What you output must be the exact lines from the first line of the data through the one holding "- válaszideje gyors", with no pictures.

→ Information given
--- --- ---

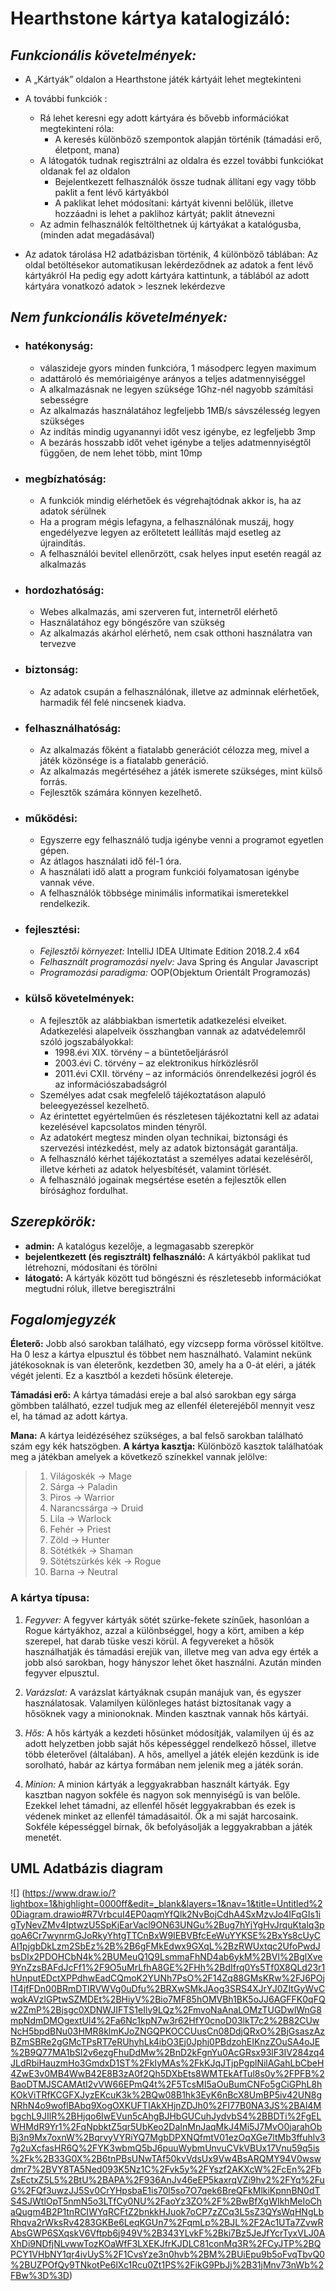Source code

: # **Hearthstone kártya katalogizáló:**

## *Funkcionális követelmények:*

 - A „Kártyák” oldalon a Hearthstone játék kártyáit lehet megtekinteni
   
 - A további funkciók :
	 - Rá lehet keresni egy adott kártyára és bővebb információkat megtekinteni róla:
		 - A keresés különböző szempontok alapján történik (támadási erő, életpont, mana)
	 - A látogatók tudnak regisztrálni az oldalra és ezzel további funkciókat oldanak fel az oldalon
		 - Bejelentkezett felhasználók össze tudnak állítani egy vagy több paklit a fent lévő kártyákból
		 - A paklikat lehet módosítani: kártyát kivenni belőlük, illetve hozzáadni is lehet a paklihoz kártyát; paklit átnevezni
	 - Az admin felhasználók feltölthetnek új kártyákat a katalógusba, (minden adat 
 megadásával)

- Az adatok tárolása H2 adatbázisban történik, 4 különböző táblában:
Az oldal betöltésekor automatikusan lekérdeződnek az adatok a fent lévő kártyákról
Ha pedig egy adott kártyára kattintunk, a táblából az adott kártyára vonatkozó adatok > lesznek lekérdezve

## *Nem funkcionális követelmények:*

- ### hatékonyság:
	- válaszideje gyors minden funkcióra, 1 másodperc legyen maximum
	- adattároló és memóriaigénye arányos a teljes adatmennyiséggel
	- A alkalmazásnak ne legyen szüksége 1Ghz-nél nagyobb számítási sebességre
	- Az alkalmazás használatához legfeljebb 1MB/s sávszélesség legyen szükséges
	- Az indítás mindig ugyanannyi időt vesz igénybe, ez legfeljebb 3mp
	- A bezárás hosszabb időt vehet igénybe a teljes adatmennyiségtől függően, de nem lehet több, mint 10mp

- ### megbízhatóság:
	-  A funkciók mindig elérhetőek és végrehajtódnak akkor is, ha az adatok sérülnek
	- Ha a program mégis lefagyna, a felhasználónak muszáj, hogy engedélyezve legyen az erőltetett leállítás majd esetleg az újraindítás.
	- A felhasználói bevitel ellenőrzött, csak helyes input esetén reagál az alkalmazás

- ### hordozhatóság:
	- Webes alkalmazás, ami szerveren fut, internetről elérhető
	- Használatához egy böngészőre van szükség
	- Az alkalmazás akárhol elérhető, nem csak otthoni használatra van tervezve
	
- ### biztonság:
	- Az adatok csupán a felhasználónak, illetve az adminnak elérhetőek, harmadik fél felé nincsenek kiadva.

- ### felhasználhatóság:
	- Az alkalmazás főként a fiatalabb generációt célozza meg, mivel a játék közönsége is a fiatalabb generáció.
	- Az alkalmazás megértéséhez a játék ismerete szükséges, mint külső forrás.
	- Fejlesztők számára könnyen kezelhető.

- ### működési:
	- Egyszerre egy felhasználó tudja igénybe venni a programot egyetlen gépen.
	- Az átlagos használati idő fél-1 óra.
	- A használati idő alatt a program funkciói folyamatosan igénybe vannak véve.
	- A felhasználók többsége minimális informatikai ismeretekkel rendelkezik.
	
- ### fejlesztési:
	- *Fejlesztői környezet:* IntelliJ IDEA Ultimate Edition 2018.2.4 x64
	-  *Felhasznált programozási nyelv:* Java Spring és Angular Javascript
	-  *Programozási paradigma:* OOP(Objektum Orientált Programozás)
	
- ### külső követelmények:
	- A fejlesztők az alábbiakban ismertetik adatkezelési elveiket. Adatkezelési alapelveik összhangban vannak az adatvédelemről szóló jogszabályokkal:
		- 1998.évi XIX. törvény – a büntetőeljárásról
		- 2003.évi C. törvény – az elektronikus hírközlésről
		- 2011.évi CXII. törvény – az információs önrendelkezési jogról és az információszabadságról
	- Személyes adat csak megfelelő tájékoztatáson alapuló beleegyezéssel kezelhető.
	- Az érintettet egyértelműen és részletesen tájékoztatni kell az adatai kezelésével kapcsolatos minden tényről.
	- Az adatokért megtesz minden olyan technikai, biztonsági és szervezési intézkedést, mely az adatok biztonságát garantálja.
	- A felhasználó kérhet tájékoztatást a személyes adatai kezeléséről, illetve kérheti az adatok helyesbítését, valamint törlését.
	- A felhasználó jogainak megsértése esetén a fejlesztők ellen bírósághoz fordulhat.
	
## *Szerepkörök:*
- **admin:** A katalógus kezelője, a legmagasabb szerepkör
-  **bejelentkezett (és regisztrált) felhasználó:** A kártyákból paklikat tud létrehozni, módosítani és törölni
 - **látogató:** A kártyák között tud böngészni és részletesebb információkat megtudni róluk, illetve beregisztrálni

## *Fogalomjegyzék*

**Életerő:** Jobb alsó sarokban található, egy vízcsepp forma vörössel kitöltve. Ha 0 lesz a kártya elpusztul és többet nem használható. Valamint nekünk játékosoknak is van életerőnk, kezdetben 30, amely ha a 0-át eléri, a játék végét jelenti. Ez a kasztból a kezdeti hősünk életereje.

**Támadási erő:** A kártya támadási ereje a bal alsó sarokban egy sárga gömbben található, ezzel tudjuk meg az ellenfél életerejéből mennyit vesz el, ha támad az adott kártya.

**Mana:** A kártya leidézéséhez szükséges, a bal felső sarokban található szám egy kék hatszögben.
**A kártya kasztja:** Különböző kasztok találhatóak meg a játékban amelyek a következő színekkel vannak jelölve:

 > 1. Világoskék -> Mage
>  2. Sárga -> Paladin
 > 3. Piros -> Warrior
 > 4. Narancssárga -> Druid
 > 5. Lila -> Warlock
 > 6. Fehér -> Priest
> 7. Zöld -> Hunter
 > 8. Sötétkék -> Shaman 
 > 9. Sötétszürkés kék -> Rogue
 > 10. Barna -> Neutral
 
### **A kártya típusa:**
 
 1. *Fegyver:* A fegyver kártyák sötét szürke-fekete színűek, hasonlóan a Rogue kártyákhoz, azzal a különbséggel, hogy a kört, amiben a kép szerepel, hat darab tüske veszi körül. A fegyvereket a hősök használhatják és támadási erejük van, illetve meg van adva egy érték a jobb alsó sarokban, hogy hányszor lehet őket használni. Azután minden fegyver elpusztul.
 
 2. *Varázslat:* A varázslat kártyáknak csupán manájuk van, és egyszer használatosak. Valamilyen különleges hatást biztosítanak vagy a hősöknek vagy a minionoknak. Minden kasztnak vannak hős kártyái.

3. *Hős:* A hős kártyák a kezdeti hősünket módosítják, valamilyen új és az adott helyzetben jobb saját hős képességgel rendelkező hőssel, illetve több életerővel (általában). A hős, amellyel a játék elején kezdünk is ide sorolható, habár az kártya formában nem jelenik meg a játék során.

4. *Minion:* A minion kártyák a leggyakrabban használt kártyák. Egy kasztban nagyon sokféle és nagyon sok mennyiségű is van belőle. Ezekkel lehet támadni, az ellenfél hősét leggyakrabban és ezek is védenek minket az ellenfél támadásaitól. Ők a mi saját harcosaink. Sokféle képességgel bírnak, ők befolyásolják a leggyakrabban a játék menetét.

## UML Adatbázis diagram

![] (https://www.draw.io/?lightbox=1&highlight=0000ff&edit=_blank&layers=1&nav=1&title=Untitled%20Diagram.drawio#R7VrbcuI4EP0aqmYfQlk2NvBojCdhA4SxMzvJo4IFqGIs1igTyNevZMv4IptwzU5SpKjEarVacl9ON63UNGu%2Bug7hYjYgHvJrquKtalq3pqoA6Cr7wynrmGJoRkyYhtgTTCnBxW9IEBVBfcEeWuYYKSE%2BxYs8cUyCAI1pjgbDkLzm2SbEz%2B%2B6gFMkEdwx9GXqL%2BzRWUxtqc2UfoPwdJbsDIx2PDOHCbN4k%2BUMeuQ1Q9LsmmaFhND4ab6ykM%2BVl%2BglXve9YnZzsBAFdJcFf1%2F9O5uMrLfhA8GE%2FHh%2BdIfrq0Ys5Tf0X8QLd23r1hUnputEDctXPPdhwEadCQmoK2YUNh7PsO%2F14Zq88GMsKRw%2FJ6POjIT4jfFDn00BRmDTIRVWVg0uDfu%2BRXwSMkJAog3SRS4XJrYJ0ZItGyWvCwqkAVzlGPtwSZMDEt%2BHiyV%2Bio7MF85hOMVBh1BK5oJJ6AGFFK0qFQw2ZmP%2Bjsgc0XDNWJIFTS1eIly9LQz%2FmvoNaAnaLOMzTUGDwlWnG8mpNdmDMOgextUl4%2Fa6Nc1kpN7w3r62HfY0cnoD03lkT7c2%2B82CUwNcH5bpdBNu03HMR8klmKJoZNGQPKOCCUusCn08DdjQRxO%2BjGsaszAzBZmSBRe2gGMcTPsRT7eRUhyhLk4ibO3Ej0Jphj0PBdzohEIKnzZOuSA4oJE%2B9Q77MA1bSl2v6ezgFhuDdMw%2BnD2kFgnYu0AcGRsx93lF3IV284zq4JLdRbiHauzmHo3GmdxD1ST%2FkIyMAs%2FkKJqJTjpPgplNilAGahLbCbeH4ZwE3v0MB4WwB42E8B3zA0f2Qh5DXbEts8WMTEkAfTul8s0y%2FPFB%2BaoDTMJSCAMAtI2vVW66EPmQ4t%2F5TcsMI5aOuBumCNFo5gCiGPhL8hKOkViTRfKCGFXJyzEKcuK3k%2BQw08B1hk3EyK6nBcX8UmBP5iv42UN8gNRhN4o9woflBAbq9XogOXKUFTIAkXHjnZDJh0%2FI77B0NA3JS%2BAl4MbgchL9JIlR%2BHjqo6IwEVun5cAhgBJHbGUCuhJydvbS4%2BBDTi%2FgELWHMdR9Yr1%2FqNpbktZ5qr5UbKeo2DaInMnJaqMkJ4Mi5J7MvO0jarahObBj3n9Mx7oxnW%2BqrvyVYRiYQ7MgbDPXNQfmtV01ezOqXGe7ltMb3ffuhlv37g2uXcfasHR6Q%2FYK3wbmQ5bJ6puuWybmUnvuCVkVBUx17Vnu59q5is%2Fk%2B33G0X%2B6tnPBsUNwTAf50kvVdsUx9Vw4BsARQMY94V0wswdmr7%2BVY8TA5Ned093K5Nz1C%2Fvk5y%2FYszf2AKXcW%2FcEn%2FbZsEctxZ5L5%2BtU%2BAPA%2F936AnJv46eEP5kaxrqVZi9hv2%2FYq%2FuG%2FQf3uwzJJ5Sv0CrYHpsbaE1is70l5so7O7qek6BreQFkMlkiKpnnBN0dTS4SJWtlOpT5nmN5o3LTfCy0NU%2FaoYz3ZO%2F%2BwBfXgWIkhMeIoChaQugm4B2P1tnRCIWYqRCFtZ2bnkkHJuok7oCP7zZCq3L5sZ3QYsWqHNgLbRhqva2rWksRv4283GKBe6LeqKGUn7%2FqmLp%2BJL%2F2Ac1UTa7ZvwRAbsGWP6SXqskV6Vftpb6j949V%2B343YLvkF%2Bki7Bz5JeJfYcrTyxVLJ0AXhDi9NDfjNLvwwTozKOaWfF3LXEKJfrKJDLC81conMq3R%2FCyJTP%2BQPCY1VHbNY1qr4ivUyS%2F1CvsYze3n0hvb%2BM%2BUiEpu9b5oFvqTbvQ0%2BUZPOfQy9TNkotPe6lXc1Rcu0Zt1PS%2FikG9PbJj%2B31jMnv73nWb%2FBw%3D%3D)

--- --- ---

→ Answer space
Source code

: # **Hearthstone kártya katalogizáló:**

## *Funkcionális követelmények:*

 - A „Kártyák” oldalon a Hearthstone játék kártyáit lehet megtekinteni
   
 - A további funkciók :
	 - Rá lehet keresni egy adott kártyára és bővebb információkat megtekinteni róla:
		 - A keresés különböző szempontok alapján történik (támadási erő, életpont, mana)
	 - A látogatók tudnak regisztrálni az oldalra és ezzel további funkciókat oldanak fel az oldalon
		 - Bejelentkezett felhasználók össze tudnak állítani egy vagy több paklit a fent lévő kártyákból
		 - A paklikat lehet módosítani: kártyát kivenni belőlük, illetve hozzáadni is lehet a paklihoz kártyát; paklit átnevezni
	 - Az admin felhasználók feltölthetnek új kártyákat a katalógusba, (minden adat 
 megadásával)

- Az adatok tárolása H2 adatbázisban történik, 4 különböző táblában:
Az oldal betöltésekor automatikusan lekérdeződnek az adatok a fent lévő kártyákról
Ha pedig egy adott kártyára kattintunk, a táblából az adott kártyára vonatkozó adatok > lesznek lekérdezve

## *Nem funkcionális követelmények:*

- ### hatékonyság:
	- válaszideje gyors minden funkcióra, 1 másodperc legyen maximum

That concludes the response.